The Newfoundland chefs did not disappoint the CCFCC and delivered a great conference.The food, fun, and educational sessions lived up to their billing. The competitions in Newfoundland were amazing and I congratulate all the competitors on a job well done. I would like to welcome all the new national board members, and look forward to working with you all over the next two years to grow our association.  I would like to thank all the people who help put on this conference and made it a success.

The CCFCC has quite a bit to celebrate in the recent quarter. To start, Chef Tobias McDonald is now the second Canadian Master Chef, along with Chef Jud Simpson.  It was a long and hard time for both of them to achieve the highest standard for Canadian chefs.  Kudos to the two of you.

Chef James Olberg & Chef Trevor Ritchie competed in Singapore recently where they were awarded a gold medal and they took second place overall. Thank you to both of you for keeping the CCFCC on the map around the world.

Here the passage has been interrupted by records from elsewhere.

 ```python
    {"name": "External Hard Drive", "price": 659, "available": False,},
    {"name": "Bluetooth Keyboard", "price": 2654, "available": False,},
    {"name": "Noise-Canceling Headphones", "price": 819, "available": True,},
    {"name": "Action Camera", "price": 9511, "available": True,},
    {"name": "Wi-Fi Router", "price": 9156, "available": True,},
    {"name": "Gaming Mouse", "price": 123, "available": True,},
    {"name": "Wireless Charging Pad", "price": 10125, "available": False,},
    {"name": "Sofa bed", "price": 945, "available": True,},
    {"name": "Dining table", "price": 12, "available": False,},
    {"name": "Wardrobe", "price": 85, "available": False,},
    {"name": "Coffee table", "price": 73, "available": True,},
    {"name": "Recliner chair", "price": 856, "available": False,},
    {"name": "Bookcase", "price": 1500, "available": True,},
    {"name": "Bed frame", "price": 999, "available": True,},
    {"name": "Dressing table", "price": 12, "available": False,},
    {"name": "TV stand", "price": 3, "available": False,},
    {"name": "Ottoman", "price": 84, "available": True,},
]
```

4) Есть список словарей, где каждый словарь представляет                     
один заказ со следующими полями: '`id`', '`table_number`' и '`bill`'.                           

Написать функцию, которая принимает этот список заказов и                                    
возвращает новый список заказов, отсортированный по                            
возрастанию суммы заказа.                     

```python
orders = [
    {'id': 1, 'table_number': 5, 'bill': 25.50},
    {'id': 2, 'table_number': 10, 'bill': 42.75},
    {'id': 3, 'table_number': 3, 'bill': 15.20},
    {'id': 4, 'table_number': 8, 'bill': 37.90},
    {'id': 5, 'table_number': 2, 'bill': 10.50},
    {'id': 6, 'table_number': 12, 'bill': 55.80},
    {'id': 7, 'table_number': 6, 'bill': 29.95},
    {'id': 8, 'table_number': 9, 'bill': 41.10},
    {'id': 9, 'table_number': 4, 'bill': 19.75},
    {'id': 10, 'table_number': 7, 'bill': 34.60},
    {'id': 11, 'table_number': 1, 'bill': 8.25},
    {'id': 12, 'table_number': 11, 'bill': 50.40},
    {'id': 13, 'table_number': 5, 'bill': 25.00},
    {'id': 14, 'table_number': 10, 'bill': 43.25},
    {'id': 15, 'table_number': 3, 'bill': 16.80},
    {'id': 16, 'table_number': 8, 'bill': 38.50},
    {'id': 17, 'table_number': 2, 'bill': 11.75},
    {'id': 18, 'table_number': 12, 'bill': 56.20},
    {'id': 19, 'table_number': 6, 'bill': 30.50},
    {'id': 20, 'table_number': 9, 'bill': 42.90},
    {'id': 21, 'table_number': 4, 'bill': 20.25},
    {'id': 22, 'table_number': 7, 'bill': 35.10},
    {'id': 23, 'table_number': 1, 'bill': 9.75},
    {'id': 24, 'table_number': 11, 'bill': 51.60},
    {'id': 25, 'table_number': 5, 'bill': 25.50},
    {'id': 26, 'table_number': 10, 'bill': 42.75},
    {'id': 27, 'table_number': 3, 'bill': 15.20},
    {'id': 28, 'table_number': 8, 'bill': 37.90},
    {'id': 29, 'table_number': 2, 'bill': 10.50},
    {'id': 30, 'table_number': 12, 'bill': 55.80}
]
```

Chef Olberg is beginning his quest as the next CCFCC Bocuse D’or competitor, and we are behind him and wish him all the best.

The CCFCC national team is beginning to prepare for the culinary Olympics in Germany and have done fundraisers to make sure the team will be able to compete at this high international level.

Along with that, the CCFCC junior team Canada will travel to Orlando at the end of July to compete head to head against the ACF junior team, in order to prepare for Germany and the new rules that have been implemented in the Olympics.

I have taken a step back from traveling for the next while so Chef Ryan Marquis & Chef Jud Simpson will represent the CCFCC in Orlando at the ACF conference. I will miss our ACF family but we will be well represented there.

The junior culinary exchange is well on its way to becoming another memorable experience for the four CCFCC juniors chosen to take part in this amazing experience. The two chapters in Saskatchewan have put together a great program and it will be a once in a lifetime experience.  We wish them all a good time & happy travels. 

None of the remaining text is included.